BRITISH MEDICAL JOURNAL
Insbesondere die UK Prospective Diabetes Study (UKPDS) hat eindrücklich gezeigt, dass Metformin bei übergewichtigen Typ2-Diabetikern mit einer geringeren kardiovaskulären Mortalität assoziiert ist als Sulfonylharnstoffe oder Insulin und auch die Gesamtmortalität verringerte, was bei den Vergleichstherapien bei gleich guter Blutzuckerkontrolle nicht beobachtet wurde. Dennoch sorgen Ängste vor möglichen Nebenwirkungen vielerorts offenbar für Verunsicherung, sodass Metformin Zuckerkranken, die eigentlich davon profitieren würden, vorenthalten wird. Tatsächlich enthalten die heutigen Arzneimittelinformationen eine längere Liste von Kontraindikationen und Vorsichtsmassnahmen (Kasten). Die Autoren haben in der Literatur nach Evidenz für den Einsatz von Metformin bei Vorliegen von Kontraindikationen, besonders bei Patienten mit Herzinsuffizienz, gesucht.
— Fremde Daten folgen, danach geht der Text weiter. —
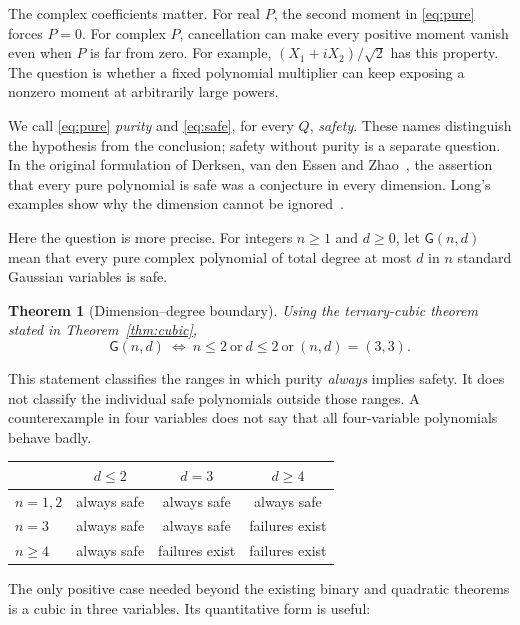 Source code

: \documentclass[11pt]{article}
\newtheorem{theorem}{Theorem}[section]
\theoremstyle{definition}\newtheorem{definition}[theorem]{Definition}
\theoremstyle{remark}\newtheorem{remark}[theorem]{Remark}
\newcommand{\G}{\mathsf G}
\begin{document}
The complex coefficients matter. For real $P$, the second moment in
\eqref{eq:pure} forces $P=0$. For complex $P$, cancellation can make
every positive moment vanish even when $P$ is far from zero. For example,
$(X_1+iX_2)/\sqrt2$ has this property. The question is whether a fixed
polynomial multiplier can keep exposing a nonzero moment at arbitrarily
large powers.

We call \eqref{eq:pure} \emph{purity} and \eqref{eq:safe}, for every
$Q$, \emph{safety}. These names distinguish the hypothesis from the
conclusion; safety without purity is a separate question. In the original
formulation of Derksen, van den Essen and Zhao~\cite{DVEZ}, the assertion
that every pure polynomial is safe was a conjecture in every dimension.
Long's examples show why the dimension cannot be ignored~\cite{Long}.

Here the question is more precise. For integers $n\geq1$ and $d\geq0$,
let $\G(n,d)$ mean that every pure complex polynomial of total degree at
most $d$ in $n$ standard Gaussian variables is safe.

\begin{theorem}[Dimension--degree boundary]\label{thm:boundary}
Using the ternary-cubic theorem stated in Theorem~\ref{thm:cubic},
\[
 \boxed{\quad \G(n,d)\ \Longleftrightarrow\
 n\leq2\ \text{or}\ d\leq2\ \text{or}\ (n,d)=(3,3).\quad}
\]
\end{theorem}

This statement classifies the ranges in which purity \emph{always}
implies safety. It does not classify the individual safe polynomials
outside those ranges. A counterexample in four variables does not say
that all four-variable polynomials behave badly.

\begin{center}
\begin{tabular}{@{}lccc@{}}
\toprule
 & $d\leq2$ & $d=3$ & $d\geq4$\\
\midrule
$n=1,2$ & always safe & always safe & always safe\\
$n=3$ & always safe & always safe & failures exist\\
$n\geq4$ & always safe & failures exist & failures exist\\
\bottomrule
\end{tabular}
\end{center}

The only positive case needed beyond the existing binary and quadratic
theorems is a cubic in three variables. Its quantitative form is useful:
\end{document}
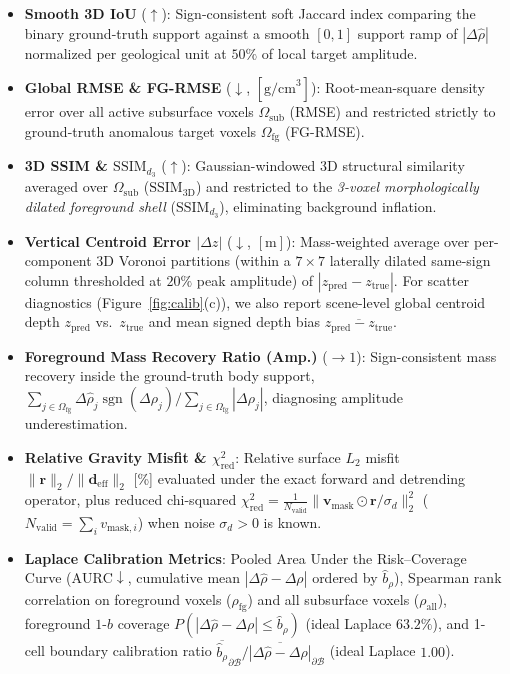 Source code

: \documentclass[11pt,a4paper]{article}
\begin{document}
\begin{itemize}[leftmargin=1.4em,itemsep=0.25em]
  \item \textbf{Smooth 3D IoU} ($\uparrow$): Sign-consistent soft Jaccard index comparing the binary ground-truth support against a smooth $[0,1]$ support ramp of $|\Delta\hat{\rho}|$ normalized per geological unit at $50\%$ of local target amplitude.
  \item \textbf{Global RMSE \& FG-RMSE} ($\downarrow$, $[\text{g/cm}^3]$): Root-mean-square density error over all active subsurface voxels $\Omega_{\mathrm{sub}}$ (RMSE) and restricted strictly to ground-truth anomalous target voxels $\Omega_{\mathrm{fg}}$ (FG-RMSE).
  \item \textbf{3D SSIM \& $\text{SSIM}_{d_3}$} ($\uparrow$): Gaussian-windowed 3D structural similarity \citep{wang2004ssim} averaged over $\Omega_{\mathrm{sub}}$ ($\text{SSIM}_{\mathrm{3D}}$) and restricted to the \emph{3-voxel morphologically dilated foreground shell} ($\text{SSIM}_{d_3}$), eliminating background inflation.
  \item \textbf{Vertical Centroid Error $|\Delta z|$} ($\downarrow$, $[\text{m}]$): Mass-weighted average over per-component 3D Voronoi partitions (within a $7\times 7$ laterally dilated same-sign column thresholded at $20\%$ peak amplitude) of $|z_{\mathrm{pred}} - z_{\mathrm{true}}|$. For scatter diagnostics (Figure~\ref{fig:calib}(c)), we also report scene-level global centroid depth $z_{\mathrm{pred}}$ vs.\ $z_{\mathrm{true}}$ and mean signed depth bias $\overline{z_{\mathrm{pred}} - z_{\mathrm{true}}}$.
  \item \textbf{Foreground Mass Recovery Ratio (Amp.)} ($\to 1$): Sign-consistent mass recovery inside the ground-truth body support, $\sum_{j \in \Omega_{\mathrm{fg}}} \Delta\hat{\rho}_j \operatorname{sgn}(\Delta\rho_j) / \sum_{j \in \Omega_{\mathrm{fg}}} |\Delta\rho_j|$, diagnosing amplitude underestimation.
  \item \textbf{Relative Gravity Misfit \& $\chi^2_{\mathrm{red}}$}: Relative surface $L_2$ misfit $\|\mathbf{r}\|_2 / \|\mathbf{d}_{\mathrm{eff}}\|_2$ [\%] evaluated under the exact forward and detrending operator, plus reduced chi-squared $\chi^2_{\mathrm{red}} = \frac{1}{N_{\mathrm{valid}}}\|\mathbf{v}_{\mathrm{mask}}\odot\mathbf{r}/\sigma_d\|_2^2$ ($N_{\mathrm{valid}}=\sum_i v_{\mathrm{mask},i}$) when noise $\sigma_d > 0$ is known.
  \item \textbf{Laplace Calibration Metrics}: Pooled Area Under the Risk--Coverage Curve ($\mathrm{AURC}\downarrow$, cumulative mean $|\Delta\hat{\rho}-\Delta\rho|$ ordered by $\hat{b}_\rho$), Spearman rank correlation on foreground voxels ($\rho_{\mathrm{fg}}$) and all subsurface voxels ($\rho_{\mathrm{all}}$), foreground $1$-$b$ coverage $P(|\Delta\hat{\rho}-\Delta\rho| \le \hat{b}_\rho)$ (ideal Laplace $63.2\%$), and 1-cell boundary calibration ratio $\overline{\hat{b}_\rho}_{\partial\mathcal{B}} / \overline{|\Delta\hat{\rho}-\Delta\rho|}_{\partial\mathcal{B}}$ (ideal Laplace $1.00$).
\end{itemize}
\end{document}
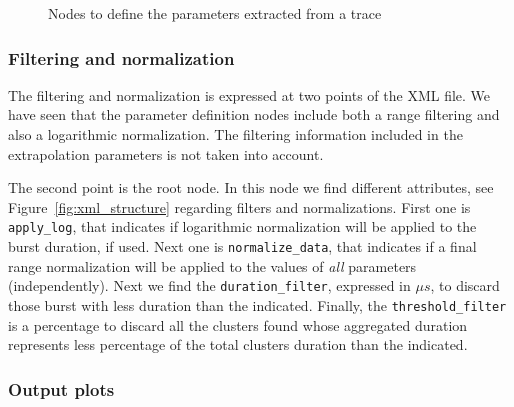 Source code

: \documentclass[a4paper, 12pt]{article}
\begin{document}
\begin{figure}
  \centering
  
  
  
  \caption{Nodes to define the parameters extracted from a trace}
  \label{fig:xml_events_definition}

\end{figure}

\subsubsection{Filtering and normalization}

The filtering and normalization is expressed at two points of the XML file.
We have seen that the parameter definition nodes include both a range 
filtering and also a logarithmic normalization. The filtering information
included in the extrapolation parameters is not taken into account.

The second point is the root node. In this node we find different attributes,
see Figure~\ref{fig:xml_structure} regarding filters and normalizations.
First one is \texttt{apply\_log}, that indicates if logarithmic normalization
will be applied to the burst duration, if used. Next one is \texttt{normalize\_data},
that indicates if a final range normalization will be applied to the values 
of \textit{all} parameters (independently). Next we find the
\texttt{duration\_filter}, expressed in $\mu s$, to discard those burst with
less duration than the indicated. Finally, the \texttt{threshold\_filter}
is a percentage to discard all the clusters found whose aggregated duration 
represents less percentage of the total clusters duration than the indicated.

\subsubsection{Output plots}
\end{document}
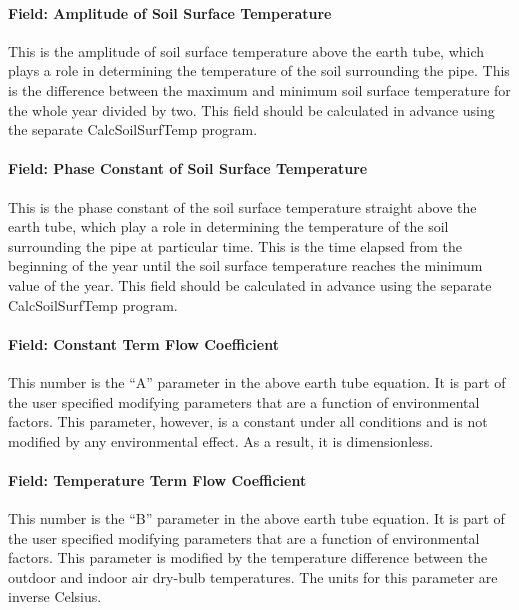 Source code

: \paragraph{Field: Amplitude of Soil Surface Temperature}\label{field-amplitude-of-soil-surface-temperature}

This is the amplitude of soil surface temperature above the earth tube, which plays a role in determining the temperature of the soil surrounding the pipe. This is the difference between the maximum and minimum soil surface temperature for the whole year divided by two. This field should be calculated in advance using the separate CalcSoilSurfTemp program.

\paragraph{Field: Phase Constant of Soil Surface Temperature}\label{field-phase-constant-of-soil-surface-temperature}

This is the phase constant of the soil surface temperature straight above the earth tube, which play a role in determining the temperature of the soil surrounding the pipe at particular time. This is the time elapsed from the beginning of the year until the soil surface temperature reaches the minimum value of the year. This field should be calculated in advance using the separate CalcSoilSurfTemp program.

\paragraph{Field: Constant Term Flow Coefficient}\label{field-constant-term-flow-coefficient}

This number is the ``A'' parameter in the above earth tube equation. It is part of the user specified modifying parameters that are a function of environmental factors. This parameter, however, is a constant under all conditions and is not modified by any environmental effect. As a result, it is dimensionless.

\paragraph{Field: Temperature Term Flow Coefficient}\label{field-temperature-term-flow-coefficient}

This number is the ``B'' parameter in the above earth tube equation. It is part of the user specified modifying parameters that are a function of environmental factors. This parameter is modified by the temperature difference between the outdoor and indoor air dry-bulb temperatures. The units for this parameter are inverse Celsius.

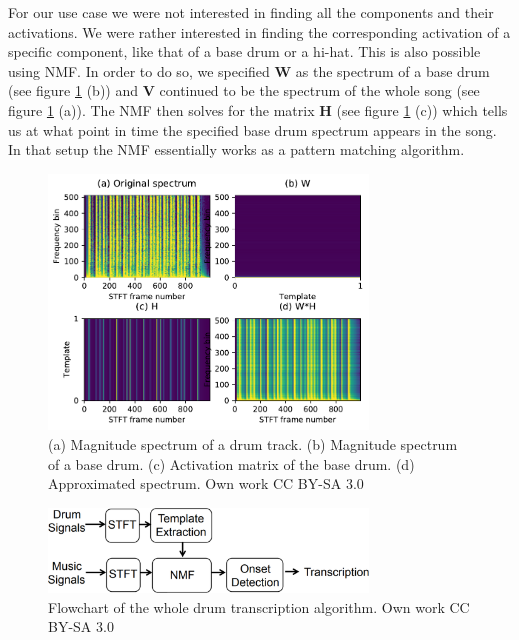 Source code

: \documentclass{article}
\begin{document}
For our use case we were not interested in finding all the components and their activations.
We were rather interested in finding the corresponding activation of a specific component, like that of a base drum or a hi-hat.
This is also possible using NMF.
In order to do so, we specified $\mathbf{W}$ as the spectrum of a base drum (see figure \ref{fig:MatrixOverview} (b)) and $\mathbf{V}$ continued to be the spectrum of the whole song (see figure \ref{fig:MatrixOverview} (a)).
The NMF then solves for the matrix $\mathbf{H}$ (see figure \ref{fig:MatrixOverview} (c)) which tells us at what point in time the specified base drum spectrum appears in the song.
In that setup the NMF essentially works as a pattern matching algorithm.

\begin{figure}[htb]

\begin{minipage}[b]{1.0\linewidth}
  \centering
  \centerline{\includegraphics[width=8.5cm]{figures/MatrixOverview}}
  \medskip
\end{minipage}

\caption{(a) Magnitude spectrum of a drum track. (b) Magnitude spectrum of a base drum. (c) Activation matrix of the base drum. (d) Approximated spectrum. \scriptsize{\textsf{\textcopyright} Own work CC BY-SA 3.0}}
\label{fig:MatrixOverview}

\end{figure}


\begin{figure}[htb]

\begin{minipage}[b]{1.0\linewidth}
  \centering
  \centerline{\includegraphics[width=8.5cm]{figures/Flowchart}}
  \medskip
\end{minipage}

\caption{Flowchart of the whole drum transcription algorithm. \scriptsize{\textsf{\textcopyright} Own work CC BY-SA 3.0}}
\label{fig:Flowchart}

\end{figure}
\end{document}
Laktatazidose Die meisten Daten stammen noch vom seit Langem vom Markt genommenen Wirkstoff Phenformin. Dort wurde die Inzidenz der Laktatazidose auf 0,25 bis 1 Fall pro 1000 Patientenjahre geschätzt. Für Metformin liegt sie jedoch um ein Vielfaches darunter: 0 bis 0,09 Fälle pro 1000 Patientenjahre. Diese geringere Inzidenz könnte jedoch durch eine striktere Befolgung der Kontraindikationen nach den Erfahrungen mit Phenformin bedingt sein. Diesen Einwand entkräften die Autoren mit etlichen Literaturquellen, die dokumentieren, dass die Laktatazidoseinzidenz trotz zunehmenden Einsatzes auch bei Vorliegen von Kontraindikationen sehr tief blieb. Allerdings handelt es sich dabei um Beobachtungsstudien mit ihren methodischen
Schwächen. Dennoch stützen sie die Auffassung, dass Metformin bei Patienten mit Typ-2-Diabetes eine extrem seltene Ursache für eine Laktatazidose ist, und dies sogar bei Vorliegen von Kontraindikationen wie Nieren-, Leber- und Herzversagen, wie die Autoren hervorheben.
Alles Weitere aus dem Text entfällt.